But seriously, exciting stuff to hear people talk about it...wonder how long it will take for works medical coverage to cover this?


----------



## njprrogers

hmmm... not so sure about the helminths.

i know it is all down to personal experience but i had a go at them a couple of years ago. 

it's very expensive - i spent 3 or 4 thousand aussie dollars at the time... with no discernible effect. they were being made by a german company at the time and i monitored their forum closely - from what i could see the successes of the medical trial did not seem to be getting replicated. 

bearing in mind that we are all different when it comes to which meds work and which ones don't, i would like to see it becoming a more mainstream therapy before recommending it.


----------



## HelminthicTherapy

*helminthic therapy*

I read the posts on the forum on helminthic therapy and it's terrible to see the amount of misinformation that's floating around. I have done quite a lot of research on the subject, tried all 3 available organisms used in helminthic therapy, and achieved remission from severe Crohn's, so I'd like to clarify the situation.

There are a total of 3 microscopic organisms used in treatment of a variety auto-immune diseases, in particular we are going to be discussing CD and UC here. There is nothing gross or disgusting about them. We have billions of bacteria living inside of us and we wouldn't be able to live very long without them. We humans lived with other organisms, including helminthic parasites, for millions of years and only started getting rid of them over the last 70-80 years in the developed world. Undeveloped countries (most of Africa and South America) still have them and Crohn's and Ulcerative Colitis are virtually unknown there. Granted, they have a host of other problems and diseases but they don't suffer from auto-immune illnesses. Balance is needed. Modern humans survived to this day because we evolved to have strong immune systems that could keep the number of parasitic organisms in our bodies very low. Those that couldn't, died out and we are descendants of those who survived. Parasitic organisms in turn tried to live as long as possible and since the immune system fight invaders using inflammatory response, they evolved to suppress this inflammation and kept our immune system in check. Now that we got rid of them, after evolving to live in a symbiotic relationship with them for millions of years, our immune systems go haywire and go into uncontrolled inflammatory responses. There has been a lot of research on helminthic therapy over the last few years. I am working on a wiki site on which I am posting articles from major medical journals. If you google "open source helminth therapy" and then click on the "Helminth Wiki", on the "Studies & Papers" on top there's a link to google docs repository of all these articles. Some are very heavy on immunology but are highly interesting.

The 3 organisms used are:
1. Trichuris suis ova (TSO) is produced by a German company Ovamed, and distributed by a Thailand company Biomonde. It costs a few thousand euro (I think about 3 or 4) for a 3 month supply. It's basically eggs (ova) of a pig parasite that can't live in humans for more than a couple of weeks. It's extremely safe and the remission rates in CD and UC are over 55% which is amazing. However, it needs to be taken every 2 weeks and the remission lasts only while you're taking them. Good but very expensive.

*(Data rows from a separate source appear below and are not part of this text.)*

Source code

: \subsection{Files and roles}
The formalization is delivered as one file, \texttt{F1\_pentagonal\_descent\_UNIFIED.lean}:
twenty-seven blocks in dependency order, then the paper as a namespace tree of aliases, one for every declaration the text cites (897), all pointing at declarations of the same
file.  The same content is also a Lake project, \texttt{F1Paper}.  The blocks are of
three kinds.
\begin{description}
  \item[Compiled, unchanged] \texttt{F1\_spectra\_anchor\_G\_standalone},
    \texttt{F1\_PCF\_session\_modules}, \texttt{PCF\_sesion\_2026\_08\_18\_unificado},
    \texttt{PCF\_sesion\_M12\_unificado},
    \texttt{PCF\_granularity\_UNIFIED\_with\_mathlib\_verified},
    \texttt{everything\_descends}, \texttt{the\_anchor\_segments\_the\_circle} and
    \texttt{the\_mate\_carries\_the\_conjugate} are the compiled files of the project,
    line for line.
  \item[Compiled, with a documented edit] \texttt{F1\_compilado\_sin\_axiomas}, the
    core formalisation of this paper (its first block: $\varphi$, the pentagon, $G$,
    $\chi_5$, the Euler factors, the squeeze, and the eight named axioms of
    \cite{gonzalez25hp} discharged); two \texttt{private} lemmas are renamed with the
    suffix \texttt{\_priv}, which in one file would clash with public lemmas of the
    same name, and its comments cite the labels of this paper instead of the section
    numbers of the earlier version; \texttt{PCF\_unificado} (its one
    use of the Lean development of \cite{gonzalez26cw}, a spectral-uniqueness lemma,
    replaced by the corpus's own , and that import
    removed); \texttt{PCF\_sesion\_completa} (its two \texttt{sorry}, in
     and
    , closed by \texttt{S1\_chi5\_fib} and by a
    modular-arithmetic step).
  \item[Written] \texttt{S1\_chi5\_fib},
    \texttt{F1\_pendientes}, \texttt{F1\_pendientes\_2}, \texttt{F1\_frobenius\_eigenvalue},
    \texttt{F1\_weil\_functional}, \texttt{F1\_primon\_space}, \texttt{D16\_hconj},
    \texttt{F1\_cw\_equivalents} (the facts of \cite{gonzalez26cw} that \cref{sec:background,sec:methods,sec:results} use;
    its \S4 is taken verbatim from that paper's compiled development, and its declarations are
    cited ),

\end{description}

2. Necator Americanus (human hookworm)
Here's the description of the lifecycle of this organism:

Eggs are passed in the stool , and under favorable conditions (moisture, warmth, shade), larvae hatch in 1 to 2 days.  The released rhabditiform larvae grow in the feces and/or the soil , and after 5 to 10 days (and two molts) they become filariform (third-stage) larvae that are infective .  These infective larvae can survive 3 to 4 weeks in favorable environmental conditions.  On contact with the human host, the larvae penetrate the skin and are carried through the blood vessels to the heart and then to the lungs.  They penetrate into the pulmonary alveoli, ascend the bronchial tree to the pharynx, and are swallowed .  The larvae reach the small intestine, where they reside and mature into adults.  Adult worms live in the lumen of the small intestine, where they attach to the intestinal wall with resultant blood loss by the host .  

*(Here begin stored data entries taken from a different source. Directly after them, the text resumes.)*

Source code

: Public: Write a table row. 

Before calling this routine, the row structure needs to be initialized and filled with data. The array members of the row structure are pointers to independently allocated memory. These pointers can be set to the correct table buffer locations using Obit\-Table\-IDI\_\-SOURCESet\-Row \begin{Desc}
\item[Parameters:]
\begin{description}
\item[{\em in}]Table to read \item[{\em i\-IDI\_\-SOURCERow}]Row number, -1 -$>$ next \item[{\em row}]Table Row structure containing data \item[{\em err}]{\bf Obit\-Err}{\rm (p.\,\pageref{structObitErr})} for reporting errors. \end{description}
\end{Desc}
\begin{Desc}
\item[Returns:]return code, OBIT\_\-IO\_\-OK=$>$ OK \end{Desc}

It's really not as scary as it sounds. I received a tiny vial with what appeared to be 3-4 drops of clear liquid. I applied it to a gauze which I affixed to the inside of my arm with a band-aid. A minor itch developed (Benadryl really helped a lot to get rid of it). A few small red dots were visible for a few days after I took off the band-aid 12 hours later.  There was no cough, diarrhea, pain or any other symptoms or side effects.

It lives in people for 3-5 years, though there were documented cases when it was eliminated after 1 year or lived for over 7 years. It's very cheap as it's a one time application every few years and the therapy provider guarantees infection for 3 years and will provide additional doses if needed. So the costs is extremely low, only a couple of dollars a day. Remission rates for CD in the small intestine are over 85%. I hope you realize that's nothing short of a miracle to have such high cure rates for CD.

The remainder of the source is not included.